Problem statement: Your answer should consist only of the lines below from the one with "add to broth." through the one with "The **Euclidean distance**", copied exactly.

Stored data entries
■ ■ ■ ■ ■

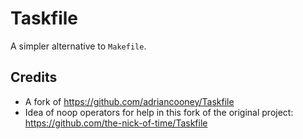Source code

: # Taskfile

A simpler alternative to `Makefile`.


## Credits
* A fork of https://github.com/adriancooney/Taskfile
* Idea of noop operators for help in this fork of the original project: https://github.com/the-nick-of-time/Taskfile

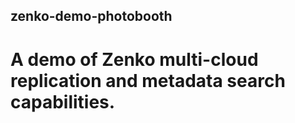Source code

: ## zenko-demo-photobooth
# A demo of Zenko multi-cloud replication and metadata search capabilities.
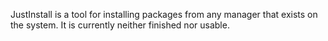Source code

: JustInstall is a tool for installing packages from any manager that exists on the system. It is currently neither finished nor usable.
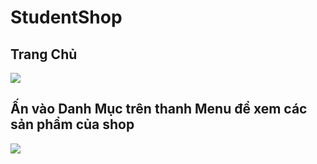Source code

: # StudentShop
## Trang Chủ
<img src="https://scontent.fdad1-1.fna.fbcdn.net/v/t1.15752-9/70198171_418903878980796_1798579132146122752_n.png?_nc_cat=105&_nc_oc=AQlOTy4oo438BfuXvFaomhV1UYg3487FU6mcHbCLKVPvFJieHJxwWXw9MiwVhSCFuvA&_nc_ht=scontent.fdad1-1.fna&oh=042296b00bc559e7f0b6f5794135942a&oe=5DF84345">

## Ấn vào Danh Mục trên thanh Menu để xem các sản phẩm của shop

<img src="https://scontent.fdad2-1.fna.fbcdn.net/v/t1.15752-9/71074564_2100560693580582_7943914013954408448_n.png?_nc_cat=101&_nc_oc=AQnI27LlJNSL-9ZYdBh-5YTYiZ1SOo4P6AJ1BVS_0NhFOeIkIU4x4Oobh1-27NaZQIE&_nc_ht=scontent.fdad2-1.fna&oh=1fc45085af2c2a19c068b0cfef09b2d7&oe=5E0BE53F">

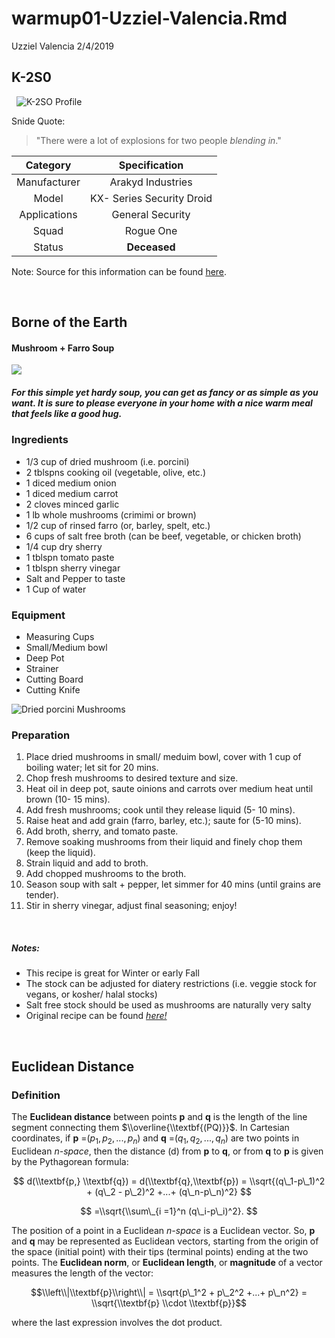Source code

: warmup01-Uzziel-Valencia.Rmd
================
Uzziel Valencia
2/4/2019

K-2S0
-----

  ![K-2SO Profile](http://gservo.com/wp-content/gallery/toytography/k2so-20181209-07672.jpg)

Snide Quote:

> "There were a lot of explosions for two people *blending in*."

|   Category   |       Specification       |
|:------------:|:-------------------------:|
| Manufacturer |     Arakyd Industries     |
|     Model    | KX- Series Security Droid |
| Applications |      General Security     |
|     Squad    |         Rogue One         |
|    Status    |        **Deceased**       |

Note: Source for this information can be found [here](https://starwars.fandom.com/wiki/K-2SO).

 

Borne of the Earth
------------------

#### Mushroom + Farro Soup

![](https://smittenkitchendotcom.files.wordpress.com/2011/01/mushroom-and-farro-soup-1.jpg?w=750)

##### For this simple yet hardy soup, you can get as fancy or as simple as you want. It is sure to please everyone in your home with a nice warm meal that feels like a good hug.

### Ingredients

-   1/3 cup of dried mushroom (i.e. porcini)
-   2 tblspns cooking oil (vegetable, olive, etc.)
-   1 diced medium onion
-   1 diced medium carrot
-   2 cloves minced garlic
-   1 lb whole mushrooms (crimimi or brown)
-   1/2 cup of rinsed farro (or, barley, spelt, etc.)
-   6 cups of salt free broth (can be beef, vegetable, or chicken broth)
-   1/4 cup dry sherry
-   1 tblspn tomato paste
-   1 tblspn sherry vinegar
-   Salt and Pepper to taste
-   1 Cup of water

### Equipment

-   Measuring Cups
-   Small/Medium bowl
-   Deep Pot
-   Strainer
-   Cutting Board
-   Cutting Knife

![**Dried porcini Mushrooms**](http://farm6.static.flickr.com/5097/5404545297_c058280174.jpg)

### Preparation

1.  Place dried mushrooms in small/ meduim bowl, cover with 1 cup of boiling water; let sit for 20 mins.
2.  Chop fresh mushrooms to desired texture and size.
3.  Heat oil in deep pot, saute oinions and carrots over medium heat until brown (10- 15 mins).
4.  Add fresh mushrooms; cook until they release liquid (5- 10 mins).
5.  Raise heat and add grain (farro, barley, etc.); saute for (5-10 mins).
6.  Add broth, sherry, and tomato paste.
7.  Remove soaking mushrooms from their liquid and finely chop them (keep the liquid).
8.  Strain liquid and add to broth.
9.  Add chopped mushrooms to the broth.
10. Season soup with salt + pepper, let simmer for 40 mins (until grains are tender).
11. Stir in sherry vinegar, adjust final seasoning; enjoy!

 

##### Notes:

-   This recipe is great for Winter or early Fall
-   The stock can be adjusted for diatery restrictions (i.e. veggie stock for vegans, or kosher/ halal stocks)
-   Salt free stock should be used as mushrooms are naturally very salty
-   Original recipe can be found [*here!*](https://smittenkitchen.com/2011/01/mushroom-and-farro-soup/)

 

Euclidean Distance
------------------

### Definition

The **Euclidean distance** between points **p** and **q** is the length of the line segment connecting them $\\overline{\\textbf{(PQ)}}$.
In Cartesian coordinates, if **p** =(*p*<sub>1</sub>, *p*<sub>2</sub>, ..., *p*<sub>*n*</sub>) and **q** =(*q*<sub>1</sub>, *q*<sub>2</sub>, ..., *q*<sub>*n*</sub>) are two points in Euclidean *n-space*, then the distance (d) from **p** to **q**, or from **q** to **p** is given by the Pythagorean formula:

$$ d(\\textbf{p,} \\textbf{q}) = d(\\textbf{q},\\textbf{p}) = \\sqrt{(q\_1-p\_1)^2 + (q\_2 - p\_2)^2 +...+ (q\_n-p\_n)^2} $$

$$ =\\sqrt{\\sum\_{i =1}^n (q\_i-p\_i)^2}. $$

The position of a point in a Euclidean *n-space* is a Euclidean vector. So, **p** and **q** may be represented as Euclidean vectors, starting from the origin of the space (initial point) with their tips (terminal points) ending at the two points. The **Euclidean norm**, or **Euclidean length**, or **magnitude** of a vector measures the length of the vector:

$$\\left\\|\\textbf{p}\\right\\| = \\sqrt{p\_1^2 + p\_2^2 +...+ p\_n^2} = \\sqrt{\\textbf{p} \\cdot \\textbf{p}}$$

where the last expression involves the dot product.
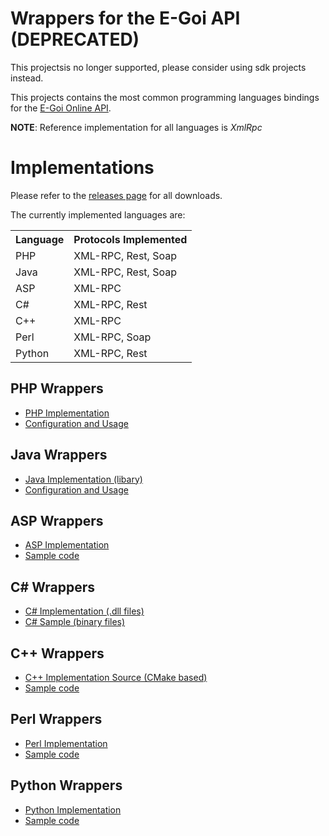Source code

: Wrappers for the E-Goi API (DEPRECATED)
=================================================

This projectsis no longer supported, please consider using sdk projects instead.

This projects contains the most common programming languages bindings for the [E-Goi Online API](http://www.e-goi.com/en/recursos/api/).

**NOTE**: Reference implementation for all languages is *XmlRpc*

Implementations
===============

Please refer to the [releases page](https://github.com/E-goi/e-goi-wrappers/releases/) for all downloads.

The currently implemented languages are:

<table>
  <tr>
    <th>Language</th>
    <th>Protocols Implemented</th>
  </tr>
  <tr>
    <td>PHP</td>
    <td>XML-RPC, Rest, Soap</td>
  </tr>
  <tr>
    <td>Java</td>
    <td>XML-RPC, Rest, Soap</td>
  </tr>
  <tr>
    <td>ASP</td>
    <td>XML-RPC</td>
  </tr>
  <tr>
    <td>C#</td>
    <td>XML-RPC, Rest</td>
  </tr>
  <tr>
    <td>C++</td>
    <td>XML-RPC</td>
  </tr>
  <tr>
    <td>Perl</td>
    <td>XML-RPC, Soap</td>
  </tr>
  <tr>
    <td>Python</td>
    <td>XML-RPC, Rest</td>
  </tr>
</table>

PHP Wrappers
------------


  * [PHP Implementation](https://github.com/E-goi/e-goi-wrappers/releases/download/v0.3.2/e-goi-wrapper-php-0.3.2.zip)
  * [Configuration and Usage](https://github.com/E-goi/e-goi-wrappers/wiki/PHP---Configuration-and-Usage)

Java Wrappers
---------------

  * [Java Implementation (libary)](https://github.com/E-goi/e-goi-wrappers/releases/download/v0.3.2/e-goi-wrapper-java-0.3.2.zip)
  * [Configuration and Usage](https://github.com/E-goi/e-goi-wrappers/wiki/Java---Configuration-and-Usage)

ASP Wrappers
---------------

  * [ASP Implementation](https://github.com/E-goi/e-goi-wrappers/releases/download/v0.3.2/e-goi-wrapper-asp-0.3.2.zip)
  * [Sample code](https://github.com/E-goi/e-goi-wrappers/blob/master/e-goi-wrapper-asp/example.asp)

C# Wrappers
---------------

  * [C# Implementation (.dll files)](https://github.com/E-goi/e-goi-wrappers/releases/download/v0.3.2/e-goi-wrapper-csharp-0.3.2.zip)
  * [C# Sample (binary files)](https://github.com/E-goi/e-goi-wrappers/releases/download/v0.3.2/e-goi-wrapper-csharp-0.3.2-sample-bin.zip)

C++ Wrappers
---------------

  * [C++ Implementation Source (CMake based)](https://github.com/E-goi/e-goi-wrappers/releases/download/v0.3.2/e-goi-wrapper-cpp-0.3.2.zip)
  * [Sample code](https://github.com/E-goi/e-goi-wrappers/blob/master/e-goi-wrapper-cpp/test/main.cpp)
  
Perl Wrappers
---------------

  * [Perl Implementation](https://github.com/E-goi/e-goi-wrappers/releases/download/v0.3.2/e-goi-wrapper-perl-0.3.2.zip)
  * [Sample code](https://github.com/E-goi/e-goi-wrappers/blob/master/e-goi-wrapper-perl/example.pl)
  
Python Wrappers
---------------

  * [Python Implementation](https://github.com/E-goi/e-goi-wrappers/releases/download/v0.3.2/e-goi-wrapper-python-0.3.2.zip)
  * [Sample code](https://github.com/E-goi/e-goi-wrappers/blob/master/e-goi-wrapper-python/example.py)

■ ■ ■ ■ ■

Result for this exercise:
8.  Strain liquid and add to broth.
9.  Add chopped mushrooms to the broth.
10. Season soup with salt + pepper, let simmer for 40 mins (until grains are tender).
11. Stir in sherry vinegar, adjust final seasoning; enjoy!

 

##### Notes:

-   This recipe is great for Winter or early Fall
-   The stock can be adjusted for diatery restrictions (i.e. veggie stock for vegans, or kosher/ halal stocks)
-   Salt free stock should be used as mushrooms are naturally very salty
-   Original recipe can be found [*here!*](https://smittenkitchen.com/2011/01/mushroom-and-farro-soup/)

 

Euclidean Distance
------------------

### Definition

The **Euclidean distance** between points **p** and **q** is the length of the line segment connecting them $\\overline{\\textbf{(PQ)}}$.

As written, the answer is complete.